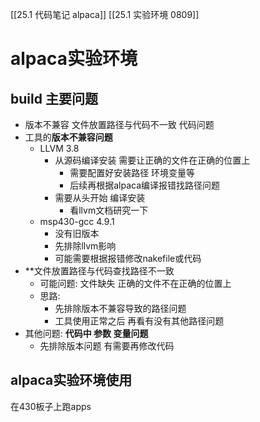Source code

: [[25.1 代码笔记 alpaca]]
[[25.1 实验环境 0809]]

# alpaca实验环境


## build 主要问题
- 版本不兼容 文件放置路径与代码不一致 代码问题
- 工具的**版本不兼容问题**
	- LLVM 3.8
		- 从源码编译安装 需要让正确的文件在正确的位置上
			- 需要配置好安装路径 环境变量等 
			- 后续再根据alpaca编译报错找路径问题
		- 需要从头开始 编译安装 
			- 看llvm文档研究一下
	- msp430-gcc 4.9.1
		- 没有旧版本
		- 先排除llvm影响
		- 可能需要根据报错修改nakefile或代码
- **文件放置路径与代码查找路径不一致
	- 可能问题: 文件缺失  正确的文件不在正确的位置上 
	- 思路: 
		- 先排除版本不兼容导致的路径问题 
		- 工具使用正常之后 再看有没有其他路径问题 
- 其他问题: **代码中 参数 变量问题**
	- 先排除版本问题 有需要再修改代码 
	
## alpaca实验环境使用
在430板子上跑apps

== == ==

In the answer, return exactly the lines from the line containing "- 后续再根据alpaca编译报错找路径问题" to the end of the records above, and no others.

- **Task output**
			- 后续再根据alpaca编译报错找路径问题
		- 需要从头开始 编译安装 
			- 看llvm文档研究一下
	- msp430-gcc 4.9.1
		- 没有旧版本
		- 先排除llvm影响
		- 可能需要根据报错修改nakefile或代码
- **文件放置路径与代码查找路径不一致
	- 可能问题: 文件缺失  正确的文件不在正确的位置上 
	- 思路: 
		- 先排除版本不兼容导致的路径问题 
		- 工具使用正常之后 再看有没有其他路径问题 
- 其他问题: **代码中 参数 变量问题**
	- 先排除版本问题 有需要再修改代码 
	
## alpaca实验环境使用
在430板子上跑apps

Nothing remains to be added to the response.